──────── Source records ────────

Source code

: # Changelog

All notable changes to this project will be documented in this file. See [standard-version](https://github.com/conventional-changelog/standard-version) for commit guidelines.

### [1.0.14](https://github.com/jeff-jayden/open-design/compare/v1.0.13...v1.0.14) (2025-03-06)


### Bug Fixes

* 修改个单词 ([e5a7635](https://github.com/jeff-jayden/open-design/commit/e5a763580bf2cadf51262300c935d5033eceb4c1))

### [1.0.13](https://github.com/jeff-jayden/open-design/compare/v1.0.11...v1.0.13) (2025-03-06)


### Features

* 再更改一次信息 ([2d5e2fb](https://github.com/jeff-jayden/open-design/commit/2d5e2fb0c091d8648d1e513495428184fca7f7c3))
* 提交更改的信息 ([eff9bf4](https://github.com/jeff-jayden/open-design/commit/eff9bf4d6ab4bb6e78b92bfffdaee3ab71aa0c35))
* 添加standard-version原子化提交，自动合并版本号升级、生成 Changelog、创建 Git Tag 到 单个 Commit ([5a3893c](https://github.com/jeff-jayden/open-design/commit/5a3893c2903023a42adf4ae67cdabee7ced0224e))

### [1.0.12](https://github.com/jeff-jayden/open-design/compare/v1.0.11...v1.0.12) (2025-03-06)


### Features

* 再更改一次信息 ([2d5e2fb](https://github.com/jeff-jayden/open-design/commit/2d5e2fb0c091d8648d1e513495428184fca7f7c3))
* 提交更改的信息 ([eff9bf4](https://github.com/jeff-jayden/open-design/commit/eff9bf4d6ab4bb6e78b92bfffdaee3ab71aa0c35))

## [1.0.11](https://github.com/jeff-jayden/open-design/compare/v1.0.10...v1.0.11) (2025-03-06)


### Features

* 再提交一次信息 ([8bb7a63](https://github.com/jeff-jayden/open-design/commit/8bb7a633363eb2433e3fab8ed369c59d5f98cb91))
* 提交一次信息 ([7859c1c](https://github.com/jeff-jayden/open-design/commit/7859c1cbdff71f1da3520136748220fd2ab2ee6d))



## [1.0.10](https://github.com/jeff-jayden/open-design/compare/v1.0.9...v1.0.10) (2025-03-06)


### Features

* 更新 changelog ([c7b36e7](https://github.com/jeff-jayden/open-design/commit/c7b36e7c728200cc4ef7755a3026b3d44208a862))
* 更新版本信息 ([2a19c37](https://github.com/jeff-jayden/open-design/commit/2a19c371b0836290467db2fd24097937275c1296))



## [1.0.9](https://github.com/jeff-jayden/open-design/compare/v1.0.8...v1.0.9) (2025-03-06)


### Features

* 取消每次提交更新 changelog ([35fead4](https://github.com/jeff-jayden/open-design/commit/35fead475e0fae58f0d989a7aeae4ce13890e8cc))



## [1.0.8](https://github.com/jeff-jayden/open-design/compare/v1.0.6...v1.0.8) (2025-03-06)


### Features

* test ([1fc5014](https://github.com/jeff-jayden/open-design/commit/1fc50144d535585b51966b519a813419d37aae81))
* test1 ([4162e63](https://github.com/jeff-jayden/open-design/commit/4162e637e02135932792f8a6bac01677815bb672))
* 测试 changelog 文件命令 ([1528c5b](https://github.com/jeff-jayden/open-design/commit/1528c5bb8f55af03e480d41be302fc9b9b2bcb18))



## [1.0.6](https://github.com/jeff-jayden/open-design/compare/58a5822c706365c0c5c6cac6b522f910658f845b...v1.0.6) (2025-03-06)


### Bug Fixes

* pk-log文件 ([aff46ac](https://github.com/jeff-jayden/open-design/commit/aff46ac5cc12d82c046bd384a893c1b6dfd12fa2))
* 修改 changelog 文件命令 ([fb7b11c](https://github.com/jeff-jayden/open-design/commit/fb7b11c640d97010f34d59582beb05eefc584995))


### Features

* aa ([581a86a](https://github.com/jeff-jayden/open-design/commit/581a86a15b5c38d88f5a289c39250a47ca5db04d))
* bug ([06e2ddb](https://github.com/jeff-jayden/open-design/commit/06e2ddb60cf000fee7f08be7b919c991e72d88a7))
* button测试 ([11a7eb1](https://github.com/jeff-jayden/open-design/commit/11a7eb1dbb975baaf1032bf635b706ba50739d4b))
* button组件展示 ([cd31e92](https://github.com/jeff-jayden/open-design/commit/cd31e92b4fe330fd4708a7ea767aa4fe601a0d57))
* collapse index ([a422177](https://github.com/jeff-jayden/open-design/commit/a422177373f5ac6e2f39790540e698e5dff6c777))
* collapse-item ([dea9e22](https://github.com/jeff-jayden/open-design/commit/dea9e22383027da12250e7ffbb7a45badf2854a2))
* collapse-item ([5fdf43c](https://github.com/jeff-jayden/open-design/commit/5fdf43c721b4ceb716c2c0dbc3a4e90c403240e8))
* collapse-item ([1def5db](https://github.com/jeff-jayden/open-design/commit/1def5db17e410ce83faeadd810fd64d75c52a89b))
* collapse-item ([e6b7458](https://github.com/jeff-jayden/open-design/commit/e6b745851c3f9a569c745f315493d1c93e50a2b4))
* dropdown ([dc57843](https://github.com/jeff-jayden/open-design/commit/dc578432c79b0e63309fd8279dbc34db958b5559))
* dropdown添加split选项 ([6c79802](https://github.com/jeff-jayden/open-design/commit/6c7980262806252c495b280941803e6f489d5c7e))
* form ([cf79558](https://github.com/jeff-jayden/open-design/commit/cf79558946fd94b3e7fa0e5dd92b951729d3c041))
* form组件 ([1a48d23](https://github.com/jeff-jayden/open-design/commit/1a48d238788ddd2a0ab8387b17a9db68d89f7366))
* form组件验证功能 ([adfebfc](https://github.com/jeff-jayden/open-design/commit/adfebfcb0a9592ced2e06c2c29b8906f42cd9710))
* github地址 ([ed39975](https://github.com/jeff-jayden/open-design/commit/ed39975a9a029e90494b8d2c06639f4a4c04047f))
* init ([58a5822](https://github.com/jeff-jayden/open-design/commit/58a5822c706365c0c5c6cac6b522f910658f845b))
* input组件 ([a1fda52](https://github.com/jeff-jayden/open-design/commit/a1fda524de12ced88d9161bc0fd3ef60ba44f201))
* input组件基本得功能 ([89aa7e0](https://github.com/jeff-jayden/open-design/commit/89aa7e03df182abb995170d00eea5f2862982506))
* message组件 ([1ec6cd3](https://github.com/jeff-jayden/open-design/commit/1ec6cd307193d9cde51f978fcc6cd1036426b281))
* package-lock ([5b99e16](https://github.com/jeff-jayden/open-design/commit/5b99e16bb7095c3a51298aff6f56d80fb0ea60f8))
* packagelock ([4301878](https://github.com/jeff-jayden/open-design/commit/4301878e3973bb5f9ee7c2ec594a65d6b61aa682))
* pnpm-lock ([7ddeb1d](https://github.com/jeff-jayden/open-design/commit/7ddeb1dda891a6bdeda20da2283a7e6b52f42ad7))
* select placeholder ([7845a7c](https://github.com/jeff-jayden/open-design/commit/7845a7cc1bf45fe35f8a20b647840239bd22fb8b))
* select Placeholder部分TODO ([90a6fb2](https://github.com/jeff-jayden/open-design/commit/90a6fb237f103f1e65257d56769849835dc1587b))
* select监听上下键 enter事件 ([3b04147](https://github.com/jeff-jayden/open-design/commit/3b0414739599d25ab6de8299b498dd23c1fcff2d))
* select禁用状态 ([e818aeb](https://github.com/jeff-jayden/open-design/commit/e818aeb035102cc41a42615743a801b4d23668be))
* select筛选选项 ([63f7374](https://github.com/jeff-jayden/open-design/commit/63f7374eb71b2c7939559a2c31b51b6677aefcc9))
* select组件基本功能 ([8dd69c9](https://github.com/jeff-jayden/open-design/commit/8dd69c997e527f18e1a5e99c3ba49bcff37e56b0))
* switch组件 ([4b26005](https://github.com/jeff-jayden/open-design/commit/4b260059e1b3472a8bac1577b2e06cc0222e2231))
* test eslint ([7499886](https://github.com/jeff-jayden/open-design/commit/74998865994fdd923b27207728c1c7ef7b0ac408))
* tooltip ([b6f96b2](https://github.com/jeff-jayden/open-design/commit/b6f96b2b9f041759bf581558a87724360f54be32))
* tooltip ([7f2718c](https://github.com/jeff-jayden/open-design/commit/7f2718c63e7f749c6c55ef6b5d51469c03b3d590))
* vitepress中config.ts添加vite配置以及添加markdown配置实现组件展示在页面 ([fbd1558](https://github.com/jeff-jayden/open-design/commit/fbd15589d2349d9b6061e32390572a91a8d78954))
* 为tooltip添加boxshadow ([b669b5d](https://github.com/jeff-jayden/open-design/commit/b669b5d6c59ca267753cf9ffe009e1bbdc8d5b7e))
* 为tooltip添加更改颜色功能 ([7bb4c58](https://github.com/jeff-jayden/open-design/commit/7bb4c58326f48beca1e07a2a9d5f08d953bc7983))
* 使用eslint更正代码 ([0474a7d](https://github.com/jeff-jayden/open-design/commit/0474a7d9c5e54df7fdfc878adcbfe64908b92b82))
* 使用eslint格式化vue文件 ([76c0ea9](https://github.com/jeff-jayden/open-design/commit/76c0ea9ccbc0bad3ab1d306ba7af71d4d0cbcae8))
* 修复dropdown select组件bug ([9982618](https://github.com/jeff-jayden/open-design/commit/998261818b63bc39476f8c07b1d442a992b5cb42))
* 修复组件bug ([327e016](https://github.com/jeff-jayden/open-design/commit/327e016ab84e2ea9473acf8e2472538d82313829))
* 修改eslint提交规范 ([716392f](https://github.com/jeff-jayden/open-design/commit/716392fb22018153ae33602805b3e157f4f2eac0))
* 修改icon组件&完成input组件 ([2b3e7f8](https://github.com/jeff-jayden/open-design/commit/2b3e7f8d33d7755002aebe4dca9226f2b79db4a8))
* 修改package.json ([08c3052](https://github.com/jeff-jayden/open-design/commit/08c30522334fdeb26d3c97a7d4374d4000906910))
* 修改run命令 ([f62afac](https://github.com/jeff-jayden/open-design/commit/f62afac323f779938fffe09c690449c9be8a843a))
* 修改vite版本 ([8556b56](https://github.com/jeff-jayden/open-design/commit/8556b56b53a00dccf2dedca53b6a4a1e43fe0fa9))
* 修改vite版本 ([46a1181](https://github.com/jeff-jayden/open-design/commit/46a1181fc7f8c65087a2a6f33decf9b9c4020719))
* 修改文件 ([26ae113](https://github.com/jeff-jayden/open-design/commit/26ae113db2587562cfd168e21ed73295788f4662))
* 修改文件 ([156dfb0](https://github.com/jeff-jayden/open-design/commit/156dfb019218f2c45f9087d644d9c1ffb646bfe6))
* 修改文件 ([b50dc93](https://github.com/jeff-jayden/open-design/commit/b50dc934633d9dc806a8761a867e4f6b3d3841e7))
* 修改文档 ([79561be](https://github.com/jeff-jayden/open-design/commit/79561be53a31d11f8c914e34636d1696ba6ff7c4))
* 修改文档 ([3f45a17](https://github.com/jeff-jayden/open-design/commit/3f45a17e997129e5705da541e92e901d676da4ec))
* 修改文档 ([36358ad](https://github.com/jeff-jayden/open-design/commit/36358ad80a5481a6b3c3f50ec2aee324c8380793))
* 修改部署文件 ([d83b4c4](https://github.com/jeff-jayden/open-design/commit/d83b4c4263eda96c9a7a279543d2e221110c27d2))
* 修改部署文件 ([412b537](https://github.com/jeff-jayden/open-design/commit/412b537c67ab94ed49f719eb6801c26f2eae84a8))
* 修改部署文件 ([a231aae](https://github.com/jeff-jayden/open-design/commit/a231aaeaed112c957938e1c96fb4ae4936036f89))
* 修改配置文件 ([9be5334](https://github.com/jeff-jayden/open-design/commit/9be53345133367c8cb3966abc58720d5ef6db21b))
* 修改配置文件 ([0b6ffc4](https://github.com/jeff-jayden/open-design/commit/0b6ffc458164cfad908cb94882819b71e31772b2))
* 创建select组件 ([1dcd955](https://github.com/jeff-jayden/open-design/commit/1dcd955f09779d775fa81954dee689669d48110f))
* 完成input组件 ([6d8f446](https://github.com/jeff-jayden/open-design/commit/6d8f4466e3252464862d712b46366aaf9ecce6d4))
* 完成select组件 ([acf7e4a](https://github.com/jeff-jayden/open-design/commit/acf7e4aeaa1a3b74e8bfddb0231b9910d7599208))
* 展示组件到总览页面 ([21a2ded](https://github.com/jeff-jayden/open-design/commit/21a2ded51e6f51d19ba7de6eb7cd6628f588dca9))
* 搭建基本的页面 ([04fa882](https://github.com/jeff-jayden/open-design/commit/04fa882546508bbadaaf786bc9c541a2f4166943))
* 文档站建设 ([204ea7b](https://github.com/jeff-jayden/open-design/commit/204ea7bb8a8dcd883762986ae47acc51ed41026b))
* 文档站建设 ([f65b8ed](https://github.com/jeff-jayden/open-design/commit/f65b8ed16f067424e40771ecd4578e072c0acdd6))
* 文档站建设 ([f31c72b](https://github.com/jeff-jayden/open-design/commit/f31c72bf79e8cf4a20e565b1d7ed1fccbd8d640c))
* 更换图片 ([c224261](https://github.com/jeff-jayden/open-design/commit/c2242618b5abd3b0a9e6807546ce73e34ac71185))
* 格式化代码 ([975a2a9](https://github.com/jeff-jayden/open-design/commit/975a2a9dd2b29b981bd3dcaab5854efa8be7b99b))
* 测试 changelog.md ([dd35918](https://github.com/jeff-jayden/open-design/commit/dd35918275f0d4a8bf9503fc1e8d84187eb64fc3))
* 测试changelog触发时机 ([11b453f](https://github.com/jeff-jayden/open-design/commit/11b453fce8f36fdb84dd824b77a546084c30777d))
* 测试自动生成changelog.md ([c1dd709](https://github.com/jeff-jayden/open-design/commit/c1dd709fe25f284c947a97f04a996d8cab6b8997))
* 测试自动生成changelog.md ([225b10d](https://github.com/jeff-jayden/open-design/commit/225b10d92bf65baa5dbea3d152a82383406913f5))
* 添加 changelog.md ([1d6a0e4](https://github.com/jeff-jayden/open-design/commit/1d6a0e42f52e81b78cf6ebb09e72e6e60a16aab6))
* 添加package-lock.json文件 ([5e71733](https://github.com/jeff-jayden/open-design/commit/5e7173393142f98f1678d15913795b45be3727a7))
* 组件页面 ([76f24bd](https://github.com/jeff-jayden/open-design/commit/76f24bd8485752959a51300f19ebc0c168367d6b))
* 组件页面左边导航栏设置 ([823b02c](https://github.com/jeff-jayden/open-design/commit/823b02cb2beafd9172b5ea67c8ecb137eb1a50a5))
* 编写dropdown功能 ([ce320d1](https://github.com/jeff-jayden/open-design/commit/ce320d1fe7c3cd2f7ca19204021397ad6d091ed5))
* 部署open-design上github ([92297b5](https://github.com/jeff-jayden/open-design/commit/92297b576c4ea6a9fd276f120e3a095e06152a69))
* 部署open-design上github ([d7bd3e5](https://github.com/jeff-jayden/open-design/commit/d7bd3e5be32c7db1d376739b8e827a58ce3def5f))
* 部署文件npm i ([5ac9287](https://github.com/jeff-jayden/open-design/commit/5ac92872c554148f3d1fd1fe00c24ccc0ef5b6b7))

────────

> **Work to complete**
When a line in the data contains "修改部署文件", return it as written.

> **Answer space**
* 修改部署文件 ([d83b4c4](https://github.com/jeff-jayden/open-design/commit/d83b4c4263eda96c9a7a279543d2e221110c27d2))
* 修改部署文件 ([412b537](https://github.com/jeff-jayden/open-design/commit/412b537c67ab94ed49f719eb6801c26f2eae84a8))
* 修改部署文件 ([a231aae](https://github.com/jeff-jayden/open-design/commit/a231aaeaed112c957938e1c96fb4ae4936036f89))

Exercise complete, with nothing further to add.